No te enfades, mujer, es peor». Estas palabras se las dije, hace poco más de un año a una antigua compañera de Facultad cuando, rota de dolor, me contó que su Tomás la había abandonado por una moza treinta años más joven que él. No tenía que haberme metido en disputas familiares, pero soy así, muy impulsiva. La consolé durante horas.

Ayer, mientras daba mi paseo cotidiano por el paseo marítimo, me la encontré de nuevo. No parecía la misma: pelo rubio, corte perfecto, ropa de boutique, tacones altos y, lo que no se van a creer, iba del brazo de un cuarentón que hacía volver la cara a todas las señoras que se lo cruzaban. Fue ella la que nos abordó: «Amigos acabo de llegar de Marruecos y le decía a mi marido que tenía que buscar tu número de teléfono para que supiérais de nosotros». Me quedé con la boca abierta. Nos contó que lo había conocido en un crucero por las islas griegas, él era el capitán del buque y se enamoraron nada más verse. Y ahí la tienes, hecha una muchacha, vestida como una muchacha, con melena cuidada, ojos repintados y sonrisa permanente. ¿Sabéis lo que pensé?: «Dure lo que dure, estos maravillosos días no se los quita nadie».

Lección para no olvidar: «No hay mal que cien años dure». Mi marido, al llegar a casa me comentó: «Me alegro por ella, dure lo que dure esta relación le servirá para olvidar al idiota de Tomás.

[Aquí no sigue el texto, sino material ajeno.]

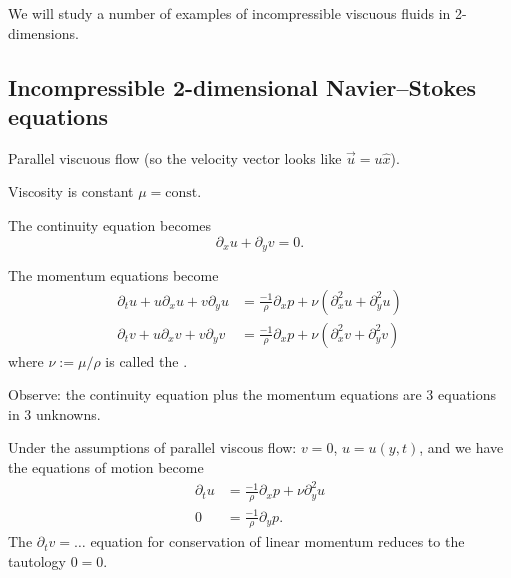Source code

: 
\lecture{}

\begin{node}
We will study a number of examples of incompressible viscuous fluids
in 2-dimensions.
\end{node}

\subsection{Incompressible 2-dimensional Navier--Stokes equations}

\begin{assume}
Parallel viscuous flow (so the velocity vector looks like $\vec{u}=u\widehat{x}$).
\end{assume}

\begin{assume}
Viscosity is constant $\mu=\mbox{const.}$
\end{assume}

\begin{node}
The continuity equation becomes
\begin{equation}
\partial_{x}u+\partial_{y}v=0.
\end{equation}
\end{node}

\begin{node}
The momentum equations become
\begin{subequations}
  \begin{align}
\partial_{t}u+u\partial_{x}u+v\partial_{y}u &= \frac{-1}{\rho}\partial_{x}p+\nu(\partial_{x}^{2}u+\partial_{y}^{2}u)\\
\partial_{t}v+u\partial_{x}v+v\partial_{y}v &= \frac{-1}{\rho}\partial_{x}p+\nu(\partial_{x}^{2}v+\partial_{y}^{2}v)
  \end{align}
\end{subequations}
where $\nu := \mu/\rho$ is called the .

Observe: the continuity equation plus the momentum equations are 3
equations in 3 unknowns.
\end{node}

\begin{node}
Under the assumptions of parallel viscous flow: $v=0$, $u=u(y,t)$, and
we have the equations of motion become
\begin{subequations}
  \begin{align}
\partial_{t}u &= \frac{-1}{\rho}\partial_{x}p+\nu\partial_{y}^{2}u\\
0 &=\frac{-1}{\rho}\partial_{y}p.
  \end{align}
\end{subequations}
The $\partial_{t}v=\dots$ equation for conservation of linear momentum
reduces to the tautology $0=0$.
\end{node}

Él ha perdido más que ella».

Amigas, por lo que acabáis de leer, no hay duda de que esto ha sido un milagro y verifica en que existen. ¡Vaya si existen! Nunca hay que perder la esperanza de que las malas rachas finalizan con un maravilloso acontecimiento, aunque digan e insistan en que todo eso es mentira. Hasta la próxima, fieles lectores.